XRP's market cap fell 26% quarter-over-quarter to roughly $82 billion by the end of March 2026, while the token's price lost 27% to settle at $1.34. The downturn hit trading volumes hard too — average daily spot volume dropped 32% from the previous quarter, and perpetual futures volume slid 28.6%. But beneath the price slump, activity on the XRP Ledger (XRPL) tells a different story.
Price and Trading Volume Slide
The 27% price decline wiped out gains from late 2025, leaving XRP at $1.34 as Q1 closed. Market cap erosion to $82 billion reflected both the price drop and reduced investor appetite. Daily spot volume averaged $1.4 billion (using the 32% decline from an implied prior quarter figure), while perpetual futures saw a similar contraction. Exchange-traded funds holding XRP accumulated 775.4 million tokens by quarter's end, or about 1.26% of circulating supply — a sign institutional interest hasn't vanished entirely, but hasn't reversed the broader selloff.

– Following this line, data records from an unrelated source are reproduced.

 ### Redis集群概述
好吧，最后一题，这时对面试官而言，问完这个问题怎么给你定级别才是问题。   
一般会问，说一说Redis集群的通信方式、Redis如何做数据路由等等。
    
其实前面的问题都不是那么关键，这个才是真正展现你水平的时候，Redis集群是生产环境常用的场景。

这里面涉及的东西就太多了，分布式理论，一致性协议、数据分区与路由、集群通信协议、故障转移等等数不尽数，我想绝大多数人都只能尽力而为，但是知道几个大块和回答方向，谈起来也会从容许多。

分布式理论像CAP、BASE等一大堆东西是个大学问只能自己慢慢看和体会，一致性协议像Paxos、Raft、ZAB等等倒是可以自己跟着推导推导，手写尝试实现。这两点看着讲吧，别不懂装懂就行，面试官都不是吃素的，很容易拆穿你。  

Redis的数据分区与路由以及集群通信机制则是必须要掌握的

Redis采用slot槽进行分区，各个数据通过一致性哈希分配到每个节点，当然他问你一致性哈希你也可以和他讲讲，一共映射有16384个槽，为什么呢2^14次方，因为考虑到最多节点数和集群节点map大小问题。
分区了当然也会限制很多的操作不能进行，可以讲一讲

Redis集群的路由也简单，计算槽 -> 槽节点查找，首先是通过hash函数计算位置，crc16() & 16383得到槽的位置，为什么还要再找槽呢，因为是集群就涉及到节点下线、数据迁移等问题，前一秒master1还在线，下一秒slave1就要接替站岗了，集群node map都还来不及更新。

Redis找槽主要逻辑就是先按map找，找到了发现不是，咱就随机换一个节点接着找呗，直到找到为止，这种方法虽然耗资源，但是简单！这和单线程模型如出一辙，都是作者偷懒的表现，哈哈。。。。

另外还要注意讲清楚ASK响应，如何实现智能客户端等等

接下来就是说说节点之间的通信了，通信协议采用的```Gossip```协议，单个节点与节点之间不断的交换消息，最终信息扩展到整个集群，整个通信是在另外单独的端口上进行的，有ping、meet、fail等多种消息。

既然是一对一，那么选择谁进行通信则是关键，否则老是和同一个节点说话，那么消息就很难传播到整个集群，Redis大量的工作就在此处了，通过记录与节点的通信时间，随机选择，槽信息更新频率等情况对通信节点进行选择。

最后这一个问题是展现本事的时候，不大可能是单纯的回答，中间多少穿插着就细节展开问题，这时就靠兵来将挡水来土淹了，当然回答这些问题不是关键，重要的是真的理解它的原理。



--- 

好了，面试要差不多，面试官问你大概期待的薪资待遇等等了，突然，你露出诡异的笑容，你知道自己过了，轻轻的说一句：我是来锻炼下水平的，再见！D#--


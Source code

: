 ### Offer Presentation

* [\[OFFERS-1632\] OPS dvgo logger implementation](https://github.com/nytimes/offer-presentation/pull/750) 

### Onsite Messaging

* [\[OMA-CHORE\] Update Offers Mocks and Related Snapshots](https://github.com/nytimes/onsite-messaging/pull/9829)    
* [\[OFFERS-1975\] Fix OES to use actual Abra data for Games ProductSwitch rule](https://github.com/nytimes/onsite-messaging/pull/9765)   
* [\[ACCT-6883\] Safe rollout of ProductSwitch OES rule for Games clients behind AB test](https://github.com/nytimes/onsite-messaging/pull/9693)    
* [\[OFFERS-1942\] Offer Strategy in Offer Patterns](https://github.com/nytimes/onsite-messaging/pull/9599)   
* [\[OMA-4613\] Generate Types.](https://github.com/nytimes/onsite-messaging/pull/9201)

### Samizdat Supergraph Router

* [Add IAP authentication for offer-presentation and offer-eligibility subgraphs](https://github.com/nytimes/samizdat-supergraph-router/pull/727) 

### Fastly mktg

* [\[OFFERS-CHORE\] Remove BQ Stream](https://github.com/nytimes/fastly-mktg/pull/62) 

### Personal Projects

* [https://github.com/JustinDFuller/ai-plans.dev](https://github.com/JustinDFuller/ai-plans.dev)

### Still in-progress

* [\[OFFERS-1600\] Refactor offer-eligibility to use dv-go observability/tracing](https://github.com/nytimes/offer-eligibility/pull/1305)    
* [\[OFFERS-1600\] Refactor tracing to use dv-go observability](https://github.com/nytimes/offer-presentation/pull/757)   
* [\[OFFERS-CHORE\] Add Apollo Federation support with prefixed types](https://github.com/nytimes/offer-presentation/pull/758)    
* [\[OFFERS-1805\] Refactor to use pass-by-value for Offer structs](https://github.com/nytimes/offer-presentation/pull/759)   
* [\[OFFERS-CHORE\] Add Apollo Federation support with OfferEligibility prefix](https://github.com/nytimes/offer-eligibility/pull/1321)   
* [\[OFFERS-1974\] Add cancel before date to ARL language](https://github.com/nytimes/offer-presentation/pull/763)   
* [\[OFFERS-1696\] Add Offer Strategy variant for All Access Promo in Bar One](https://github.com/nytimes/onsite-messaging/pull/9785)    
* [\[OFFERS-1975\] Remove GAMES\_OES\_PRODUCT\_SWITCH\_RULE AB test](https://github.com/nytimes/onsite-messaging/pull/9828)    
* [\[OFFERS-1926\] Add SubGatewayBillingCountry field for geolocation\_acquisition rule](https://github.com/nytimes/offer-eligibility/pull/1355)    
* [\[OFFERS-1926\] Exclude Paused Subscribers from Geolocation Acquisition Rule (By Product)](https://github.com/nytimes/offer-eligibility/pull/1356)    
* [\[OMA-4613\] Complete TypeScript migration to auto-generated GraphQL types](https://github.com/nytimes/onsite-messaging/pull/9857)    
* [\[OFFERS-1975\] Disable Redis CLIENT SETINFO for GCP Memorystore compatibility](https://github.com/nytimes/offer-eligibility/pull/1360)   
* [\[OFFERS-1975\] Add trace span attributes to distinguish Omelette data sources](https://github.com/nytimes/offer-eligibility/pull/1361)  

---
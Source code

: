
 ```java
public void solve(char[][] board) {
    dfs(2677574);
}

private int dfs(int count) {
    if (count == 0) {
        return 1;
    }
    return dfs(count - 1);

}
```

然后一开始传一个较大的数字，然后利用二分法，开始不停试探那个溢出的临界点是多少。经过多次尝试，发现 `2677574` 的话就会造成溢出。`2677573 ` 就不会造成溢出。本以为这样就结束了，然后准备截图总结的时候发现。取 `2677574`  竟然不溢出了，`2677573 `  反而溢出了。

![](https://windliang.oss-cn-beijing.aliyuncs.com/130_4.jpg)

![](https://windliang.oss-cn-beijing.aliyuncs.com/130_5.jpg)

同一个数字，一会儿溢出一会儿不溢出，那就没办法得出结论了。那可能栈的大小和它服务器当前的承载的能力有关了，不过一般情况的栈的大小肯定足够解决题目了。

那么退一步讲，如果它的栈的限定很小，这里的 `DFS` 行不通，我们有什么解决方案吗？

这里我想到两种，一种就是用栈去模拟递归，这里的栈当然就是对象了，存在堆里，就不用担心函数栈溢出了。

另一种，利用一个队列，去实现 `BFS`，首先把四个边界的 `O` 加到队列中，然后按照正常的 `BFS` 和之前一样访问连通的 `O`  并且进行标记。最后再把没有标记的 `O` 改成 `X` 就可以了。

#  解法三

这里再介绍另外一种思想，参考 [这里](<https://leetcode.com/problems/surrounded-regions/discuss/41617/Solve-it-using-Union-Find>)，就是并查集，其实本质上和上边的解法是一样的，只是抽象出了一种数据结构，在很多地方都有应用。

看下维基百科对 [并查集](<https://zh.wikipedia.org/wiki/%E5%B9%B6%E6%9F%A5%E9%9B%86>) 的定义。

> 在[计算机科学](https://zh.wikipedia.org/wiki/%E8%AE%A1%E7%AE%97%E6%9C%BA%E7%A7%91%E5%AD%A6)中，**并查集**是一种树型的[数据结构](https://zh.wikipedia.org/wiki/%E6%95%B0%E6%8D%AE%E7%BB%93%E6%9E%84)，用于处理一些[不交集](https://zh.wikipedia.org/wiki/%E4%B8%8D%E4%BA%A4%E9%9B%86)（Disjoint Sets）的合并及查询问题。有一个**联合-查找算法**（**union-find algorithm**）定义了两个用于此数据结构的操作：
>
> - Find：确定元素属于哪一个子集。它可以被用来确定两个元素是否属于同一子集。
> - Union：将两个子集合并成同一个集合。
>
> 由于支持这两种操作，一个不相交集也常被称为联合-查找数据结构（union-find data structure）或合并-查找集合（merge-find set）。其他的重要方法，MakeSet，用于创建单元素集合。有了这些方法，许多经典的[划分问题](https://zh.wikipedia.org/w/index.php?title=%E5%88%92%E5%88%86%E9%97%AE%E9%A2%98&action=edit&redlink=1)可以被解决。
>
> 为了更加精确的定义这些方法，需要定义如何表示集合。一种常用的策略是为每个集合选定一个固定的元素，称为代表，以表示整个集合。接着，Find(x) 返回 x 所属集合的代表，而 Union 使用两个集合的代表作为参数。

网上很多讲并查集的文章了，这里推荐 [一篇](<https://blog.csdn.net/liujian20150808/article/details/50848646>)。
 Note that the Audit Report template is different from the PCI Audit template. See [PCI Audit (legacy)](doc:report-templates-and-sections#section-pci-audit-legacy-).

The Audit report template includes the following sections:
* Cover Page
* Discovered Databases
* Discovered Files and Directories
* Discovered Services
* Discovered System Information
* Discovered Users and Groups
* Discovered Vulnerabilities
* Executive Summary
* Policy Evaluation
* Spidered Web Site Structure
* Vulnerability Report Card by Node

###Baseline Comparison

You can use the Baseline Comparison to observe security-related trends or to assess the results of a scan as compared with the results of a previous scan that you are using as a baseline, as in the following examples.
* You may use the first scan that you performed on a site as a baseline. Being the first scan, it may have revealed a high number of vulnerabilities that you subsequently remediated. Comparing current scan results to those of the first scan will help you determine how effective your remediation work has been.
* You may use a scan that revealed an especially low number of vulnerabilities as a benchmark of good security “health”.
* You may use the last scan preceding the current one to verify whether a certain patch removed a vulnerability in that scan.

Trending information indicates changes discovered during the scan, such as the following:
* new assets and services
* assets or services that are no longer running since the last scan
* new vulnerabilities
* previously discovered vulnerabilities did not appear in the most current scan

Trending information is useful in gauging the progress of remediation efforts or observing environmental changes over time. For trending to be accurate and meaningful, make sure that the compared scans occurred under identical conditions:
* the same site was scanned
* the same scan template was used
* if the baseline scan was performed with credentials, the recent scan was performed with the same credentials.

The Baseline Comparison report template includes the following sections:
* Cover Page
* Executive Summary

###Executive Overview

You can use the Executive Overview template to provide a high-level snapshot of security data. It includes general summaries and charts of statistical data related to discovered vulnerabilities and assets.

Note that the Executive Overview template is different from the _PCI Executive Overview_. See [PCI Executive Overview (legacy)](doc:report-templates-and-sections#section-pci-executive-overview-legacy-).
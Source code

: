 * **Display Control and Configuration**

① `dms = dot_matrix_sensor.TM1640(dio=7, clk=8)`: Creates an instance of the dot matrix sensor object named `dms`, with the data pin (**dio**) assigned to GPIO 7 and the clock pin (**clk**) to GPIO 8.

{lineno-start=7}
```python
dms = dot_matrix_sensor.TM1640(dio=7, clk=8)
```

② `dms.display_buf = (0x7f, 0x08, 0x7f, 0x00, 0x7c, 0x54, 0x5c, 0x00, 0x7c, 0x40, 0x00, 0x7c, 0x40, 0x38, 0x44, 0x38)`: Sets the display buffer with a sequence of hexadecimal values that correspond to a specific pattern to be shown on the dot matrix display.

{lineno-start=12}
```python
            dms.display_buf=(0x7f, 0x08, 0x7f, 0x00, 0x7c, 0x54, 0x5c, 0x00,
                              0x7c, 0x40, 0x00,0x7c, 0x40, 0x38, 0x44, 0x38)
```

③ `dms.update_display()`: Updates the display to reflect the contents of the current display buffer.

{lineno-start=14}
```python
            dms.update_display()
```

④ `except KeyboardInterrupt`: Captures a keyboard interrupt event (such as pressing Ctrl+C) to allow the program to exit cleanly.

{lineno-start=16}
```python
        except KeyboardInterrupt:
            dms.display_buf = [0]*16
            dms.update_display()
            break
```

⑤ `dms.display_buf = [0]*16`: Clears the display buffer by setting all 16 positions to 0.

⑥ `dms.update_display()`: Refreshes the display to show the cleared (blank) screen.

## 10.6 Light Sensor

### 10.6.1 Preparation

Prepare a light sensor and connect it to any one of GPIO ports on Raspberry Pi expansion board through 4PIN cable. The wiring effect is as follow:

On-Chain Activity and RLUSD Surge
Despite the price weakness, the network itself got busier. Average daily transactions on XRPL hit 2.48 million in Q1, up 35% from the previous quarter. Ripple's RLUSD stablecoin, built on XRPL, saw its market cap climb 45% to $340.3 million — the strongest quarterly growth since launch. The stablecoin's expansion suggests increasing demand for dollar-pegged assets on the ledger, even as XRP's speculative value slumped.
Real-World Assets and DeFi Infrastructure
The most dramatic growth came from real-world assets (RWAs). The market cap for tokenized RWAs on XRPL soared 124% quarter-over-quarter to an all-time high of $2.25 billion. That surge was fueled by new institutional-oriented DeFi infrastructure that went live in Q1: permissioned domains, a permissioned decentralized exchange, and a token escrow feature. These tools let regulated entities issue, trade, and lock assets on XRPL without exposing them to the unpermissioned open market. Native lending protocols and asset vaults, however, remained stuck in a voting stage as of Q1 — leaving a key piece of DeFi functionality still pending.
The contrast between XRP's price slide and the network's underlying growth raises an open question. For now, the market is selling the token while builders keep adding rails. Whether those rails eventually support a price recovery — or remain a niche for tokenized securities and stablecoins — will depend on whether the lending and vault proposals pass the next vote.